Prequel projects

Moore stated in 1985 that if the limited series was well-received, he and Gibbons would possibly create a 12-issue prequel series called Minutemen featuring the 1940s superhero group from the story.[18] DC offered Moore and Gibbons chances to publish prequels to the series, such as Rorschach's Journal or The Comedian's Vietnam War Diary, as well as hinting at the possibility of other authors using the same universe. Tales of the Comedian's Vietnam War experiences were floated because The 'Nam was popular at the time, while another suggestion was, according to Gibbons, for a "Nite Owl/Rorschach team" (in the manner of Randall and Hopkirk (Deceased)). Neither man felt the stories would have gone anywhere, with Moore particularly adamant that DC not go forward with stories by other individuals.[71] Gibbons was more attracted to the idea of a Minutemen series, because it would have "[paid] homage to the simplicity and unsophisticated nature of Golden Age comic books—with the added dramatic interest that it would be a story whose conclusion is already known. It would be, perhaps, interesting to see how we got to the conclusion."[22]

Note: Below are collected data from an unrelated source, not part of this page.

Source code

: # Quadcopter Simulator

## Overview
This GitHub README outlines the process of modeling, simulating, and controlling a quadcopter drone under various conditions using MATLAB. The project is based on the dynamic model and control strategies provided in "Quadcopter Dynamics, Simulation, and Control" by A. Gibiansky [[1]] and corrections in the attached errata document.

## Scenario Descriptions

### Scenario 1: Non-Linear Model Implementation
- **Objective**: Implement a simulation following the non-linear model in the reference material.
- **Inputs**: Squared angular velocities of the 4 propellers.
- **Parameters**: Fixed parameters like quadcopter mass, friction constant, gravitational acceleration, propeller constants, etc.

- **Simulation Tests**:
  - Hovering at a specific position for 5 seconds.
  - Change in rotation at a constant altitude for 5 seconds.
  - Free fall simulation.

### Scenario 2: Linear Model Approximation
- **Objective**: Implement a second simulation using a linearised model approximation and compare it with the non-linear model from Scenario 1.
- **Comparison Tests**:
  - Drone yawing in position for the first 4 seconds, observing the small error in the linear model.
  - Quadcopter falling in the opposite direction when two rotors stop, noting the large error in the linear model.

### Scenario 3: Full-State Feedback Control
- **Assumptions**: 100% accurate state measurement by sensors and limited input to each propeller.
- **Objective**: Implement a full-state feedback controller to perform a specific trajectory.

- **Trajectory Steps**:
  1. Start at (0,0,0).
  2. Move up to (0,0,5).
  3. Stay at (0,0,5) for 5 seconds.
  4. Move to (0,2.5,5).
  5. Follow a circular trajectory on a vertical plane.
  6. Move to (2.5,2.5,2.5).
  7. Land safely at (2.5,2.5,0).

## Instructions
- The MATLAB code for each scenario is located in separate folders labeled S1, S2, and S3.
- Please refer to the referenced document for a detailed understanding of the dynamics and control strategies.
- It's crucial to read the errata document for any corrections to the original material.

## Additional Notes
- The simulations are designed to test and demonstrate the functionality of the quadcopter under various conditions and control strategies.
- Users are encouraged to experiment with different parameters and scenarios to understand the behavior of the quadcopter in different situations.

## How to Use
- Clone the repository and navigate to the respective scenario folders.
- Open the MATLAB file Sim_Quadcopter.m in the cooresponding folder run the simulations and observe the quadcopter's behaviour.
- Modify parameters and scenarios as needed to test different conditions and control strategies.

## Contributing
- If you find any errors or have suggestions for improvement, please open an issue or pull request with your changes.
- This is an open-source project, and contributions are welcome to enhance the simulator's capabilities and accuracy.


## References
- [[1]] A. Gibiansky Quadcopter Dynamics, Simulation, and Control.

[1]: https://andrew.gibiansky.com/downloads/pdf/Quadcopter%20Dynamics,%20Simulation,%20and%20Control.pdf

In 2010, Moore told Wired that DC offered him the rights to Watchmen back earlier that week, if he would agree to prequel and sequel projects. Moore said that "if they said that 10 years ago, when I asked them for that, then yeah it might have worked ... But these days I don't want Watchmen back. Certainly, I don't want it back under those kinds of terms." DC Comics co-publishers Dan DiDio and Jim Lee responded, "DC Comics would only revisit these iconic characters if the creative vision of any proposed new stories matched the quality set by Alan Moore and Dave Gibbons nearly 25 years ago, and our first discussion on any of this would naturally be with the creators themselves."[72] Following months of rumors about a potential Watchmen follow-up project, in February 2012 DC announced it was publishing seven prequel series under the "Before Watchmen" banner. Among the creators involved are writers J. Michael Straczynski, Brian Azzarello, Darwyn Cooke, and Len Wein, and artists Lee Bermejo, J. G. Jones, Adam Hughes, Andy Kubert, Joe Kubert, and Amanda Conner. Though Moore has no involvement, Gibbons gave the project his blessing.[73]